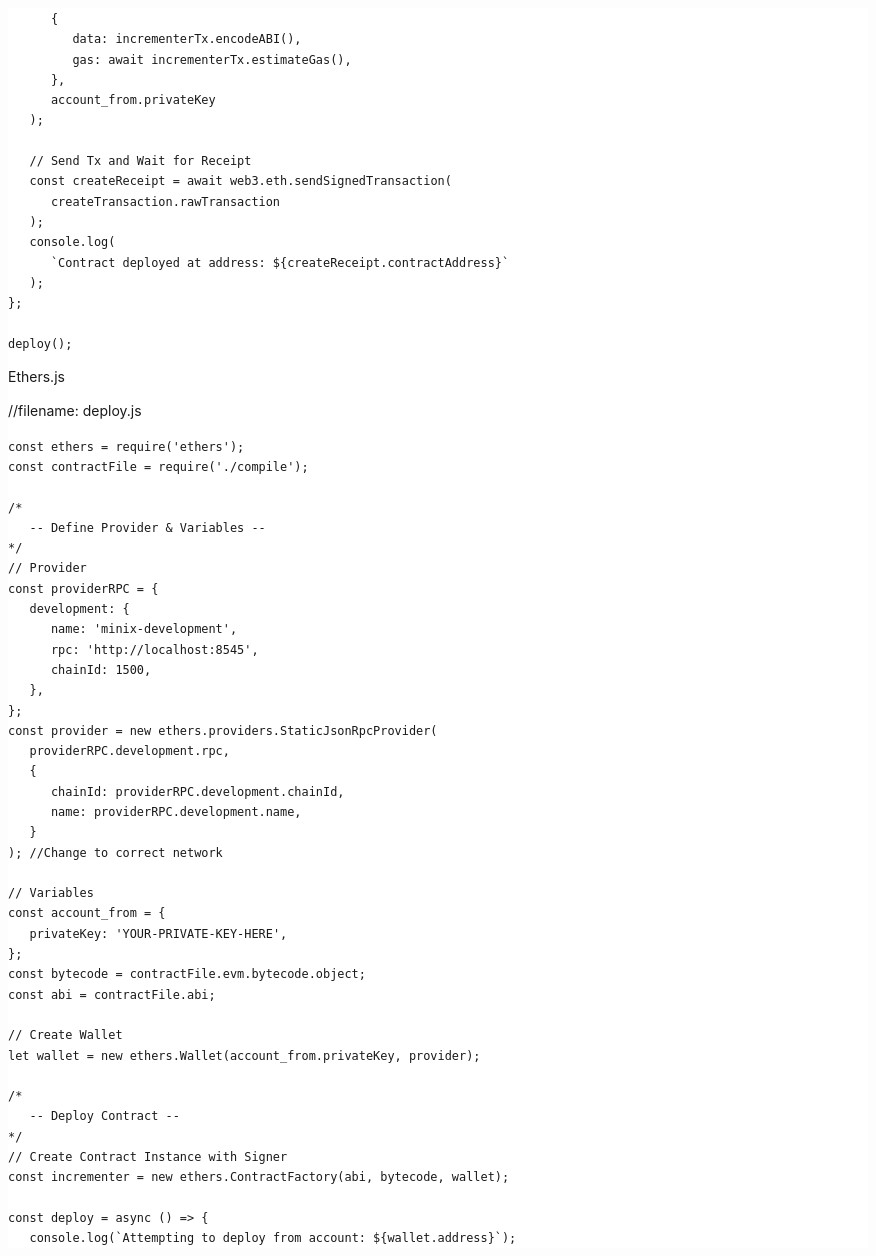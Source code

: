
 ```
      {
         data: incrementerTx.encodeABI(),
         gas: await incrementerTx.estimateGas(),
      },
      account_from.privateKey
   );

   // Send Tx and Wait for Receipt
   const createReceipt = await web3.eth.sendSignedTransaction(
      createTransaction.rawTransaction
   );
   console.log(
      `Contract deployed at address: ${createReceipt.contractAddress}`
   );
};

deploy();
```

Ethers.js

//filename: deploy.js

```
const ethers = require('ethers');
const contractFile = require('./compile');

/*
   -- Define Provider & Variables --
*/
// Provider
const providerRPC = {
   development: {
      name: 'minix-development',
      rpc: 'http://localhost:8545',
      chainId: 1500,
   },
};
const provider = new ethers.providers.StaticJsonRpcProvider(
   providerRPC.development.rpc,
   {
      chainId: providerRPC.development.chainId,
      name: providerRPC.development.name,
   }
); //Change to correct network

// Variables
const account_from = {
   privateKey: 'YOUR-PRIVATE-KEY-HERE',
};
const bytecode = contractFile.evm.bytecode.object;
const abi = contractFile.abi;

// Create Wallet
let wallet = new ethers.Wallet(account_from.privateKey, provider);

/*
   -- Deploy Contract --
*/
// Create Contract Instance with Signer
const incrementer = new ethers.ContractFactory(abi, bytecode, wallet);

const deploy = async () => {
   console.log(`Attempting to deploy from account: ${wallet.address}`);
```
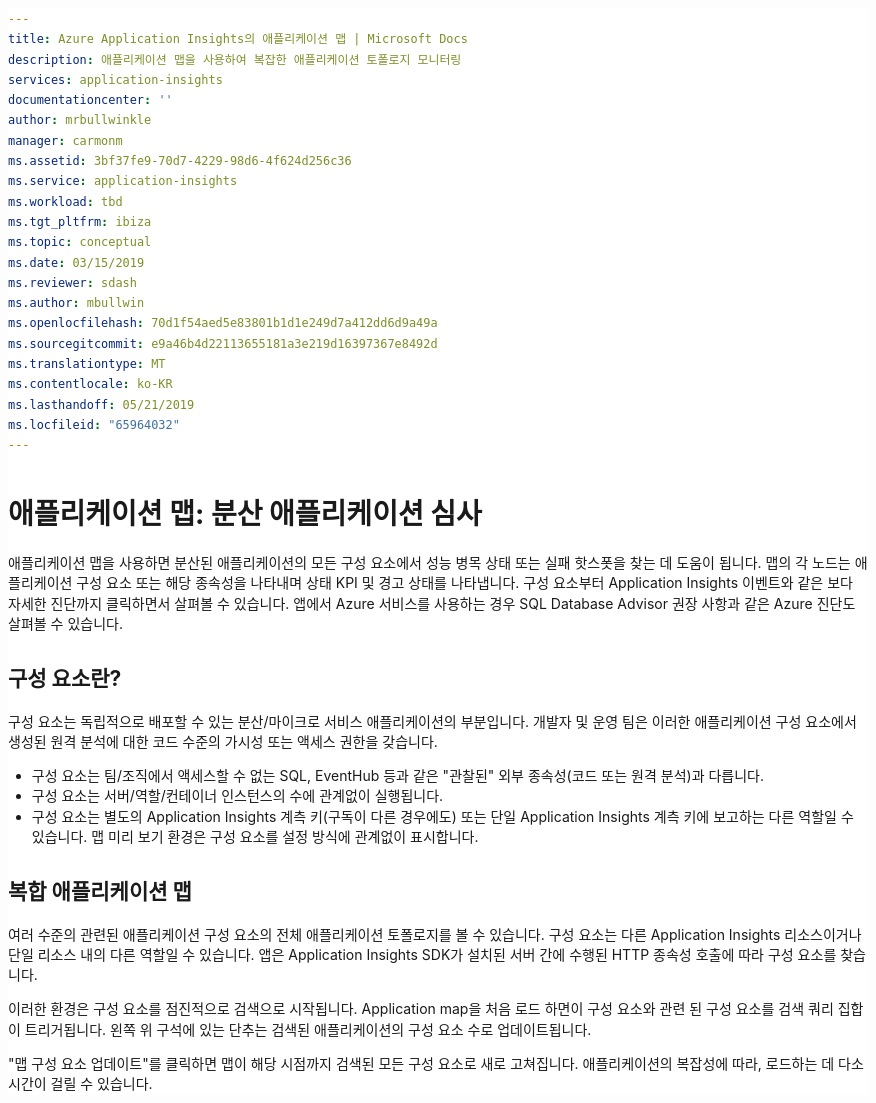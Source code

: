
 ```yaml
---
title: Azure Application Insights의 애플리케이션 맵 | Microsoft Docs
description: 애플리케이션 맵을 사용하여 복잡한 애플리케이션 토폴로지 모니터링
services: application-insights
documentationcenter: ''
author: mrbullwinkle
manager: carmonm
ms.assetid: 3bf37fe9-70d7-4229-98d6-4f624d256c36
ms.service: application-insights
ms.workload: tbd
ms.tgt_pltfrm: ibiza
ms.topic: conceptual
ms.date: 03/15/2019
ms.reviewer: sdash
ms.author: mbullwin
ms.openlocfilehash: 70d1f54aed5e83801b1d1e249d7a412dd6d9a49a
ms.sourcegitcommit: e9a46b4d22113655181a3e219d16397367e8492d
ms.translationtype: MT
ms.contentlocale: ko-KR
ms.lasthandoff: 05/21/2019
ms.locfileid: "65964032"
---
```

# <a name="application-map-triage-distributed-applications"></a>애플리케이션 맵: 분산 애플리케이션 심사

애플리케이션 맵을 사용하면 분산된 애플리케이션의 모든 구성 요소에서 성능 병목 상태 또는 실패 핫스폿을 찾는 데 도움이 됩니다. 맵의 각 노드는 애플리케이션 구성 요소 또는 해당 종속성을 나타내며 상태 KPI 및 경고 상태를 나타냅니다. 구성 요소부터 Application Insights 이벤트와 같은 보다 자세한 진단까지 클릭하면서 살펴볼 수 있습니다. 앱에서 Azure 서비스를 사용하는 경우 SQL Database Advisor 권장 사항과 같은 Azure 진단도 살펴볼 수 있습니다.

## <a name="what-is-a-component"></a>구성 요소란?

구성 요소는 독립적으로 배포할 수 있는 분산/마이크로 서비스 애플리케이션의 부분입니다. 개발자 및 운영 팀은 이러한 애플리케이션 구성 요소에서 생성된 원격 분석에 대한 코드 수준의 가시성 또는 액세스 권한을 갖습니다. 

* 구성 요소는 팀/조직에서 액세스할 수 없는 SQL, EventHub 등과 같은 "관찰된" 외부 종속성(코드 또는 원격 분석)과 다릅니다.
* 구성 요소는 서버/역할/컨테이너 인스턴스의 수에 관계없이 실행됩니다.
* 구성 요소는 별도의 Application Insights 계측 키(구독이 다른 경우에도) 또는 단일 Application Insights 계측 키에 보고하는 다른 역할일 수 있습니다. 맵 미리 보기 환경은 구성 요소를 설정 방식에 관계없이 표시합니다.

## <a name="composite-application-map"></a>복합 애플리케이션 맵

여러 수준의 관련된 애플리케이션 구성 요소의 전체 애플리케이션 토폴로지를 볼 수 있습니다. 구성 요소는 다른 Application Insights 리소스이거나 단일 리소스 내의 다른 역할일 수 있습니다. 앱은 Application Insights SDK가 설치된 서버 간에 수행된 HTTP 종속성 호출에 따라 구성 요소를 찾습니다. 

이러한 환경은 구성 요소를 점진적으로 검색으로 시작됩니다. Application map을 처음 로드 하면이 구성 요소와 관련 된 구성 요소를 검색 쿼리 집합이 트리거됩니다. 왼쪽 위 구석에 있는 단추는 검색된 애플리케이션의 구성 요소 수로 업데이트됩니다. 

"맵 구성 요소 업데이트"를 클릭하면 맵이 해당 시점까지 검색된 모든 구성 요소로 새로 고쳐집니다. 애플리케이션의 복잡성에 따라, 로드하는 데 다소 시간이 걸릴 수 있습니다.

---

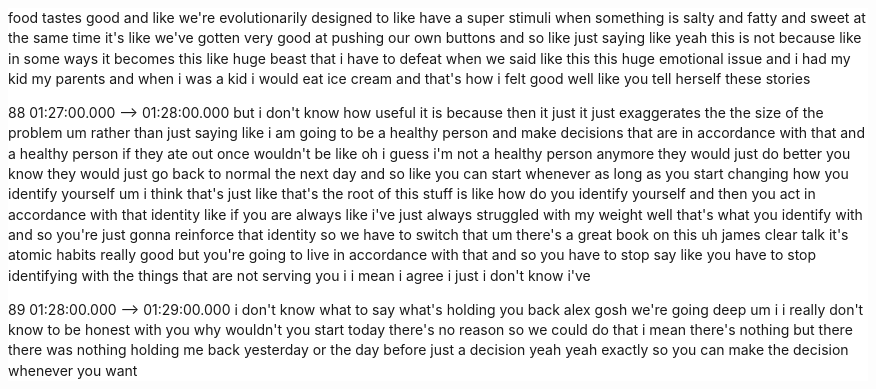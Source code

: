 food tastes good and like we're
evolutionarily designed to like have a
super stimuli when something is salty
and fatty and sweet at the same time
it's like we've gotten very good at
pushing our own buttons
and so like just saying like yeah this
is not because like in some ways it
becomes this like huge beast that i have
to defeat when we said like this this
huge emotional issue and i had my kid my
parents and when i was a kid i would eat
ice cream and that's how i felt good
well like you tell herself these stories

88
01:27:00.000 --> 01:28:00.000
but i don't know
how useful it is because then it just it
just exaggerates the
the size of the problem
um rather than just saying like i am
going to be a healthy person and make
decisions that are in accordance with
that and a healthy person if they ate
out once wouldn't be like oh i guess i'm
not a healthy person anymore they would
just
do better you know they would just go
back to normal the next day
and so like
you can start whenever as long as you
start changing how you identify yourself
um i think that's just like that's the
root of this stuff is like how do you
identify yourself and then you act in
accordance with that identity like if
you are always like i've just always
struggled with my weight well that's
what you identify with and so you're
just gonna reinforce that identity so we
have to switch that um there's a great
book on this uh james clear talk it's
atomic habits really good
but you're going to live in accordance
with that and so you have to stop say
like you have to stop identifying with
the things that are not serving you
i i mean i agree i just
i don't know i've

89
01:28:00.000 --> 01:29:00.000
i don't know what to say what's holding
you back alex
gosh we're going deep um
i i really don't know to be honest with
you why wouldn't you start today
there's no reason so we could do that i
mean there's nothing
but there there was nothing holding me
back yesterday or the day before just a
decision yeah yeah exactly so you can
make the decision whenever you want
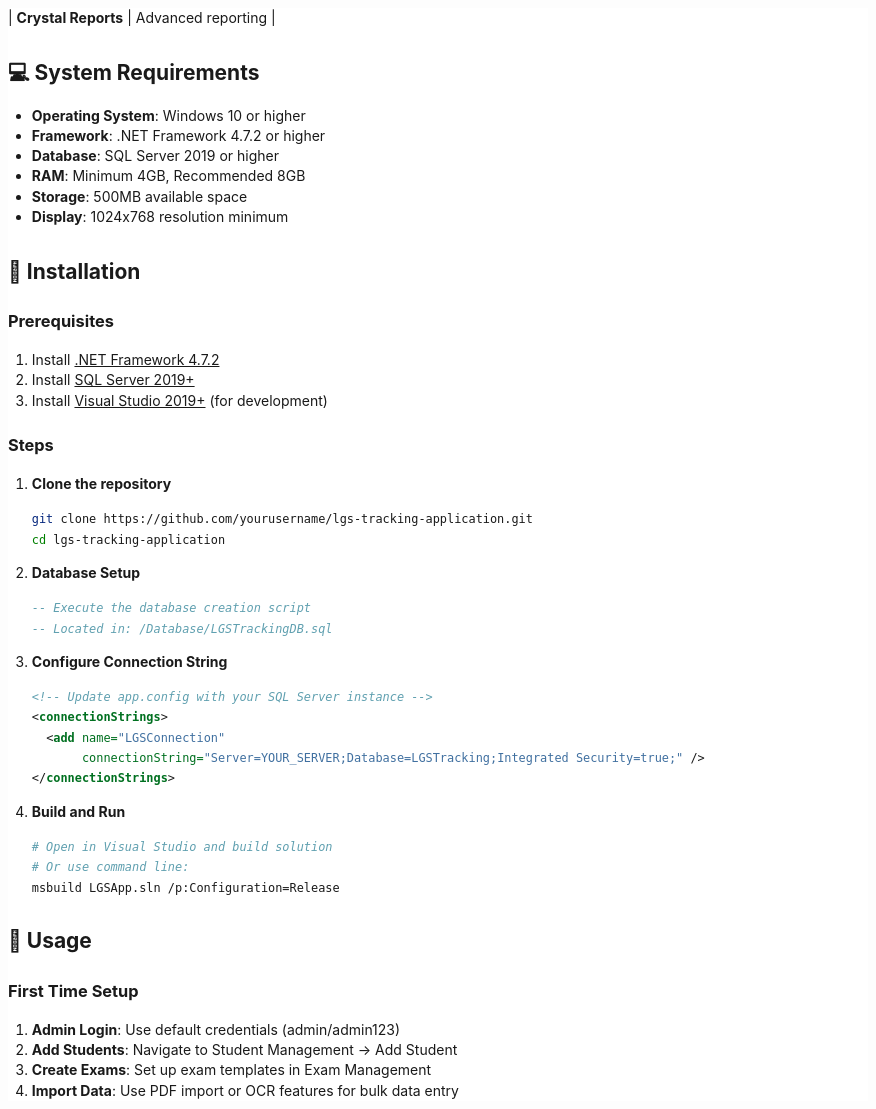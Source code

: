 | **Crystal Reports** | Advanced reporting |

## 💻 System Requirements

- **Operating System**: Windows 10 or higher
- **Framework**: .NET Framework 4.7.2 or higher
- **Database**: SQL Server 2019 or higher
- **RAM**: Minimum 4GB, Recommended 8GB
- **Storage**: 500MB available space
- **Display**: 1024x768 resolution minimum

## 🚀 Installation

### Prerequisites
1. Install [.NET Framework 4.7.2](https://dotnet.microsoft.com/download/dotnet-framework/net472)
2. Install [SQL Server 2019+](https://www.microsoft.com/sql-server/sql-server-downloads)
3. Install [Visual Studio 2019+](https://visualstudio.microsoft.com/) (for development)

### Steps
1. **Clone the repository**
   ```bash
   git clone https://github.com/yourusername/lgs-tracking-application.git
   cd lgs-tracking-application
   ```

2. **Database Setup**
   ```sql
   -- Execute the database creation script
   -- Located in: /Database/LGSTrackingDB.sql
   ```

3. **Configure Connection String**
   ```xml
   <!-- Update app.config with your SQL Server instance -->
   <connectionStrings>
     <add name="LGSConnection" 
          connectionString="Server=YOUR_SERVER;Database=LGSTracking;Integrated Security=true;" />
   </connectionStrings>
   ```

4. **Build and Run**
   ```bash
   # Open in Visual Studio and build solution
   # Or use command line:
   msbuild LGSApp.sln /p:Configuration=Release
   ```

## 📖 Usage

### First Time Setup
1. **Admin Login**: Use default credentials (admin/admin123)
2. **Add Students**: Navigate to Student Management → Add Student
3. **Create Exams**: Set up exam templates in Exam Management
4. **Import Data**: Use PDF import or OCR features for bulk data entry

» **Exercise instructions**
When the word "nothing" appears in a line of the listing, pull that line out.

» **Written response**
mean there's nothing
but there there was nothing holding me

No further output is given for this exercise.